A married police officer accused of killing his lover has admitted being a "well-practised liar", a court has heard.

Timothy Brehmer, a police constable, is accused of murdering Claire Parry in a car park in West Parley, Dorset, on 9 May.

He denies the charge, but admits manslaughter.

The 41-year-old is alleged to have strangled the mother-of-two after she sent a text message to his wife revealing he had been having an affair.

The defendant told Salisbury Crown Court he agreed to meet Mrs Parry, a nurse, after she had been "relentlessly" sending him messages for the previous two days.

He said Mrs Parry was angry with "uncontrolled jealousy" because she found out he had previously had an affair with another woman, leaving him feeling "desperate".

Sobbing, Brehmer said: "I had formed the decision that I was going to end my life.

"I couldn't face the rejection from my family, I felt I didn't have anyone I could talk to."

He added: "It was like hurricanes in your brain, total turmoil, spinning plates and they are all falling on the floor."

Brehmer said when Mrs Parry drove into the car park she was angry and after she got into his vehicle she asked for his phone so she could look through his social media apps.

He said: "She was taking the mickey out of me, she was angry, she was being snide, nasty.

"She was so angry, I do not know if she was jealous of my 'perfect life', as she called it."

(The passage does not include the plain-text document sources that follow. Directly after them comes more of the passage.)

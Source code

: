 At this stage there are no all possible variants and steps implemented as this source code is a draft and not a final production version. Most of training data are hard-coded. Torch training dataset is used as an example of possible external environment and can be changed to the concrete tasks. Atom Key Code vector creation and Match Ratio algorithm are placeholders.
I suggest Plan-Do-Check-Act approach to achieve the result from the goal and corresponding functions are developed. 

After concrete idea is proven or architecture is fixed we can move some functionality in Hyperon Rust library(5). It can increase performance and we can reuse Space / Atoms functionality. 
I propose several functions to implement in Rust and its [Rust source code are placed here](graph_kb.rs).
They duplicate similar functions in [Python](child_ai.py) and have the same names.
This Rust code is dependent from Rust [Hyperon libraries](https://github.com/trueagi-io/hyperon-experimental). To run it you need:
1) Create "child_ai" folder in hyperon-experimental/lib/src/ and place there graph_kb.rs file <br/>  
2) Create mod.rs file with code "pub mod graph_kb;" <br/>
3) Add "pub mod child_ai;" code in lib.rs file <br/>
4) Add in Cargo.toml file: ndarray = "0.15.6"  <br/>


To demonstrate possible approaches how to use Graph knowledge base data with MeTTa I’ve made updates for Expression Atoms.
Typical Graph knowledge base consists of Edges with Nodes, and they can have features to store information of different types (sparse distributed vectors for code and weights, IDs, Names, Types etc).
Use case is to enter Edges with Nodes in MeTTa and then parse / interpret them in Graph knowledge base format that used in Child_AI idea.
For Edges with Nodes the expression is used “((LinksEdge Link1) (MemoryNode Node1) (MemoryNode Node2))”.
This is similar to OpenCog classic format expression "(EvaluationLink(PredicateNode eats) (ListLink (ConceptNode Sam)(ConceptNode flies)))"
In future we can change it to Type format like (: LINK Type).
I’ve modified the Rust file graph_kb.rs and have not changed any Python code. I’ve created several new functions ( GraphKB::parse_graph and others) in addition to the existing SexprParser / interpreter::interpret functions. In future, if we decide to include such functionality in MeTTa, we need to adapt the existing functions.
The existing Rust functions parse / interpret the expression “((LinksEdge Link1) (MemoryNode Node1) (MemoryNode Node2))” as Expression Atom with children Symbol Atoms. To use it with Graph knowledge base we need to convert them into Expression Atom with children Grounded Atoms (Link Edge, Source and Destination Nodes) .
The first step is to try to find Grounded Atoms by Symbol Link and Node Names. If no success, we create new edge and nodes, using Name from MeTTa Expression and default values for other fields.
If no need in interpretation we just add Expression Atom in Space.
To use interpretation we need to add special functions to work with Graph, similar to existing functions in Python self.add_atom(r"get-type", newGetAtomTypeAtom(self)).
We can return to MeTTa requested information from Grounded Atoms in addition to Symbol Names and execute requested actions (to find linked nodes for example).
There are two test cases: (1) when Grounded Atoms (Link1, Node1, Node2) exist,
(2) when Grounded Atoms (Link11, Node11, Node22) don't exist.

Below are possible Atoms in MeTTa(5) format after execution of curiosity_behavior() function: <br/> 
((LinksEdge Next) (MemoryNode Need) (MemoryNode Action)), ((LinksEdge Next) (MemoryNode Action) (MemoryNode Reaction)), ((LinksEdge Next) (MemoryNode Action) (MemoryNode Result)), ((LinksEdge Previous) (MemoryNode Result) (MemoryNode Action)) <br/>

Brehmer said at one point he stabbed his arm three times with a penknife but Mrs Parry "did not care".

He said he demanded Mrs Parry get out of his car but she refused, so he tried to pull her out.

He then "bundled" back into the car to try to push her out and his arm "must have slipped up in all the melee".

Brehmer said he then left the car without realising Mrs Parry was "poorly".

The 41-year-old died the following day and the cause of death was a brain injury caused by compression of the neck.

When asked by his lawyer, Joanna Martin QC, if he had planned to kill Mrs Parry, he replied: "Absolutely not."

He added: "I didn't intend to hurt her in any shape or form."

Under cross-examination by Richard Smith QC, prosecuting, Brehmer initially denied being a "well-practised liar" but then accepted the term after admitting he lied "consistently well" to his wife over their affair.

When asked if he described himself as a "devious b******", Brehmer responded: "That's how I consider myself now."

Brehmer, of Hordle, Hampshire, was seconded to the National Police Air Service at the time of the incident.

Referring to the text message sent by Mrs Parry on the defendant's phone to his wife, Mr Smith asked: "When that text message went, you were so enraged at the catastrophe that was now ensuing, you grabbed her so hard, for so long that you fatally injured her?"

Brehmer replied: "No."

Mr Smith continued: "You were so angry; was it because she laughed at you when you quickly tried to reset your phone?" - to which Brehmer also replied: "No."

Mr Smith added: "Was it her snide remarks that angered you?" to which Brehmer replied: "No, I took that as her jealousy."

Mr Smith then asked: "And you stabbed yourself in some kind of act of pretence to say you had been stabbed?" to which the defendant responded: "No I did not."

The prosecutor continued: "You strangled Claire Parry fatally in your car because you were so enraged about what she had done, that's the truth isn't it?"

Brehmer replied: "That's not the truth."

Mr Smith continued: "And you lied in an attempt to cover up what you have done and you are cowardly, to use your own words, you cannot accept the truth of the enormity of your own responsibility?"

Brehmer replied: "That's not true."

He added that he was not trying to "manufacture" a case of self-defence by stabbing himself in the car and said he did not know why he said Mrs Parry had stabbed him before changing his version to say he had stabbed himself.

The trial continues.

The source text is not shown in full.